The principal problem remains the backstop, which passes all power to the EU, which will then decide whether we enter the backstop and whether and when we exit it. In practice, that means that it calls the shots on the terms on which we exit. This betrays the referendum result. Staying in some kind of limbo—following the rules indefinitely but having no say in them, while paying through the nose for the privilege—does not respect the sovereignty of the UK or the decision of the majority who voted to leave the EU.

I have been dismayed by the way that the EU has treated us. When the Prime Minister met the European Council on 13 December, she was again treated shabbily. The draft declaration which had been prepared to follow that meeting was deliberately and ruthlessly edited by her fellow Council members to remove references to the backstop being temporary and of short duration. They also deleted the reference to giving further assurances, and indeed none has been forthcoming.

It is about time that we stopped being supplicants to the EU. We are still the world’s fifth-largest nation in terms of GDP. We chose, as is our right, to leave the EU and have spent the last two and a half years trying to do so in a civilised manner within the terms of Article 50. We deserve better than being treated like a naughty child, to be scolded and punished at every turn.

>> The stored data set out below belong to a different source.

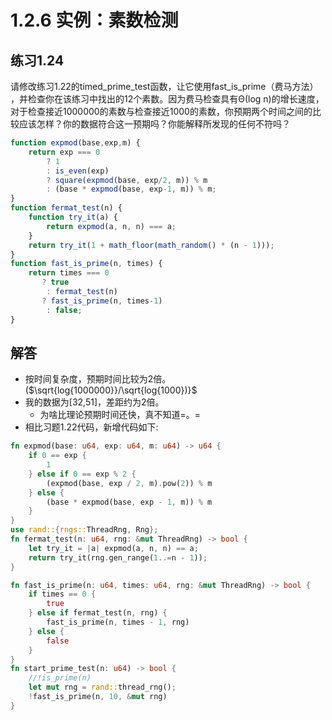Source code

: # 1.2.6 实例：素数检测
## 练习1.24
请修改练习1.22的timed_prime_test函数，让它使用fast_is_prime（费马方法）​，并检查你在该练习中找出的12个素数。因为费马检查具有Θ(log n)的增长速度，对于检查接近1000000的素数与检查接近1000的素数，你预期两个时间之间的比较应该怎样？你的数据符合这一预期吗？你能解释所发现的任何不符吗？
```javascript
function expmod(base,exp,m) {
    return exp === 0
        ? 1
        : is_even(exp)
        ? square(expmod(base, exp/2, m)) % m
        : (base * expmod(base, exp-1, m)) % m;
}
function fermat_test(n) {
    function try_it(a) {
        return expmod(a, n, n) === a;
    }
    return try_it(1 + math_floor(math_random() * (n - 1)));
}
function fast_is_prime(n, times) {
    return times === 0
       ? true
        : fermat_test(n)
       ? fast_is_prime(n, times-1)
        : false;
}
```

## 解答
* 按时间复杂度，预期时间比较为2倍。($\sqrt{log{1000000}}/\sqrt{log{1000})}$
* 我的数据为[32,51]，差距约为2倍。
    * 为啥比理论预期时间还快，真不知道=。=
* 相比习题1.22代码，新增代码如下:
```rust
fn expmod(base: u64, exp: u64, m: u64) -> u64 {
    if 0 == exp {
        1
    } else if 0 == exp % 2 {
        (expmod(base, exp / 2, m).pow(2)) % m
    } else {
        (base * expmod(base, exp - 1, m)) % m
    }
}
use rand::{rngs::ThreadRng, Rng};
fn fermat_test(n: u64, rng: &mut ThreadRng) -> bool {
    let try_it = |a| expmod(a, n, n) == a;
    return try_it(rng.gen_range(1..=n - 1));
}

fn fast_is_prime(n: u64, times: u64, rng: &mut ThreadRng) -> bool {
    if times == 0 {
        true
    } else if fermat_test(n, rng) {
        fast_is_prime(n, times - 1, rng)
    } else {
        false
    }
}
fn start_prime_test(n: u64) -> bool {
    //!is_prime(n)
    let mut rng = rand::thread_rng();
    !fast_is_prime(n, 10, &mut rng)
}
```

The EU is fond of saying that it does not know what we want from the negotiations. While I think that that is said with largely malicious intent, I too have struggled to see the clarity and confidence in our negotiating position. Why, for example, we even bothered with the Chequers proposals last summer completely defeats me. However, my disappointment in the Government’s negotiating skills does not diminish my pride in this country and my confidence in its future outside the EU. We should now turn our efforts to three things.

First, we must concentrate on planning for our exit on 29 March without this withdrawal agreement. We should not use defeatist language like “crashing out” or “no-deal Brexit”. We are simply leaving: it is just an exit. We will, of necessity, revert to trading with the EU on WTO terms and we need a clear strategy for that, including what our stance will be on tariffs. We must make every effort to reach agreements on matters such as citizens residing out of their home territory, on travel arrangements including flights and visas and on practical methods for reducing friction at our borders. The very clear statement yesterday by the president of the Calais port that there would be no practical problems in maintaining traffic flow demonstrated that there has been a lot of scaremongering. Indeed, too often, risks have been talked about as if they are virtual certainties that would be incapable of mitigation by practical steps.

Secondly, we must start working with the EU on a proper long-term trading relationship. The starting point must not be the vacuous and inadequate political declaration. We need to go back to the basics of the current economic equilibrium of our trade. Put simply, we buy a lot less in terms of goods from the EU than EU nations buy from us, but our service sector is in surplus. Our negotiations should be built around what is important to each side, not just what is important to the EU.

Thirdly, we should get to work on trade arrangements with other key nations. The withdrawal agreement prevents meaningful trade negotiations because there is no certainty about whether and how we will escape the backstop.

There will be problems, points of friction and some real practical difficulties, I have no doubt about that, but we shall no longer have to hand over the £39 billion included in the withdrawal agreement. We can spend it on our national priorities. The Government must now restore pride in our nation and confidence in our future. The best way for that to happen, even if there is some short-term pain, is to reject the withdrawal agreement and move rapidly to charting our life outside the EU as a free-standing nation.